After struggling through 2012, the driest growing season he can remember, hay grower Andy Stock was hoping fall rains and winter snows would replenish soil-moisture levels before the coming growing season. As of mid-February, it hadn’t happened near his Murdock, NE, area.
“Since November, we’ve had maybe 1” of rain and 6-8” of snow in our area,” says Stock, who grows alfalfa on 300-400 acres and grass hay on 50-100 acres. “We’re fortunate compared to a lot of other places that aren’t very far from us. But we’ve still got a long way to go to get that soil profile up to where we’d like to see it.”
He’s spent much of the winter making growing-season contingency plans.
“Some of the older fields we’ve been stretching along for hay production are going to have to be tilled this spring and rotated into another crop,” he says. “They’re not going to survive next summer with conditions this dry.
“Some of our other fields are newer and healthier, and they should be okay as long as we get timely rains. We’re also going to try to get some production off of new seedings that we’ll do this spring. Our plan was to do it last fall, but we just didn’t have any moisture.”
Stock’s situation is hardly unique among hay and forage producers in a large chunk of the country’s midsection.
As of early February, the U.S. Drought Monitor showed 58% of the continental U.S. was experiencing drought at some level, only a slight improvement from the 65% undergoing it last September. The central Great Plains states of South Dakota, Nebraska, Kansas and Oklahoma were in the most severe drought condition. Neighboring regions were also showing increased degrees of drought.

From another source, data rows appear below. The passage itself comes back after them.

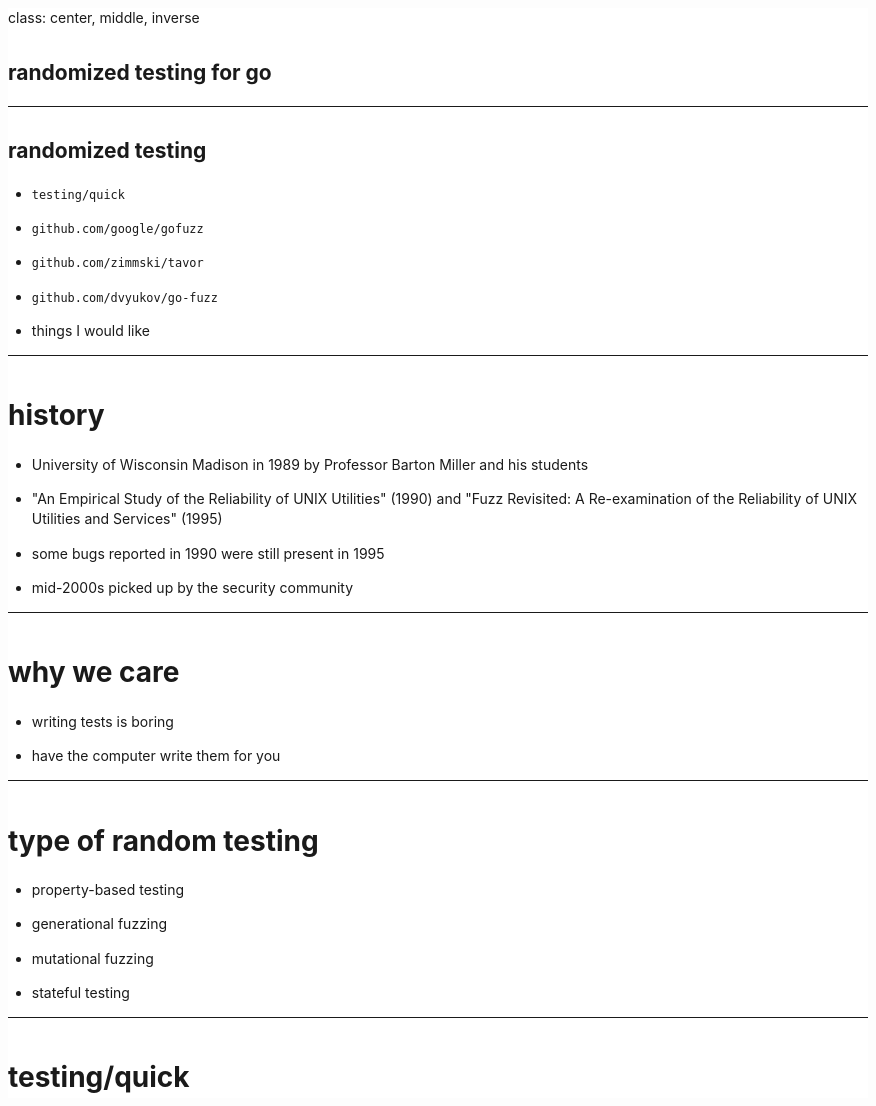 class: center, middle, inverse

## randomized testing for go

---

## randomized testing

- `testing/quick`

- `github.com/google/gofuzz`

- `github.com/zimmski/tavor`

- `github.com/dvyukov/go-fuzz`

- things I would like

---

# history

- University of Wisconsin Madison in 1989 by Professor Barton Miller and his students

- "An Empirical Study of the Reliability of UNIX Utilities" (1990) and "Fuzz Revisited: A Re-examination of the Reliability of UNIX Utilities and Services" (1995)

- some bugs reported in 1990 were still present in 1995

- mid-2000s picked up by the security community

---

# why we care

- writing tests is boring

- have the computer write them for you

---

# type of random testing

- property-based testing

- generational fuzzing

- mutational fuzzing

- stateful testing

---

# testing/quick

The lack of fall and winter precipitation isn’t unusual, says USDA meteorologist Brad Rippey. “Winter is typically dry in much of the middle one-third of the U.S.,” he says. “So it’s highly unlikely that subsoil moisture will be replenished by spring across the Great Plains and Upper Midwest.”
But rainfall “has had trouble” working its way across the southern Appalachians most of the winter, Rippey notes. “Portions of the lower Southeast – including Florida – remain at risk for drought expansion and/or intensification heading into spring,” he says.
The Great Basin and Southwest also trended dry until late January, when several warm, wet systems moved through. While those systems boosted topsoil moisture in some areas, they did little to improve high-elevation snowpacks or subsoil moisture levels.
“Those regions would need a series of late-winter snows to see significant improvement in the drought situation by spring,” says Rippey.
The eastern Corn Belt has been a bright spot in the overall drought picture this winter. Parts of Indiana, Illinois and Missouri saw drought subside as the winter progressed, due mostly to beneficial rains associated with Hurricane Isaac and several snowfalls.
There’s reason to be concerned in those areas, as well. “Don’t count on a full recovery of soil moisture soon,” says University of Missouri soil scientist Randy Miles. “Even if parts of the Midwest receive a lot of snowfall and rain, that moisture will take time to move deep into the soil where the driest conditions exist.”
When he checked soil-moisture depth around Missouri earlier this year, Miles found that spots in its eastern part were wet to 12-16”.
Below that level, though, the ground was still dry. Moisture near the surface can evaporate with just a few days of high winds, higher-than-normal temperatures or low humidity, he adds. That can prevent moisture from having a chance to move deep into the soil where it’s needed.
“We really count on getting moisture stored in the subsoil so that, as we get into the summer and have more evapotranspiration going on, we can use what’s been stored as a kind of savings account. At this point, we have enough to get us started in the surface soil, but we really don’t have anything in reserve to carry us forward.”
Drought in the eastern Corn Belt could easily redevelop during the growing season, warns Brian Fuchs, climatologist with the University of Nebraska’s National Drought Mitigation Center and a U.S. Drought Monitor author.
“With soil-moisture levels so depleted at the end of last summer, it wouldn’t take much – maybe a week or two of extremely hot, dry weather – to put those areas right back into drought,” he says. “Bottom line, it will be challenging going into the 2013 growing season to get sufficient amounts of forages produced in many areas unless conditions really change.”
Prospects for that happening are iffy at best, according to Rippey. As of mid-February, he notes, most longer-term forecasts were calling for little change in U.S. weather patterns through the spring and early summer. If those forecasts are on target, he says to expect:
• Wet weather from the Midsouth into the lower Midwest, eastward to the western slopes of the Appalachians.
• Warm, relatively dry conditions across the nation’s southern region, particularly in the Southwest, the southern half of the Great Plains and the lower Southeast.
• Cold, relatively stormy weather across the northern U.S., particularly across the Northern Plains and the Northwest.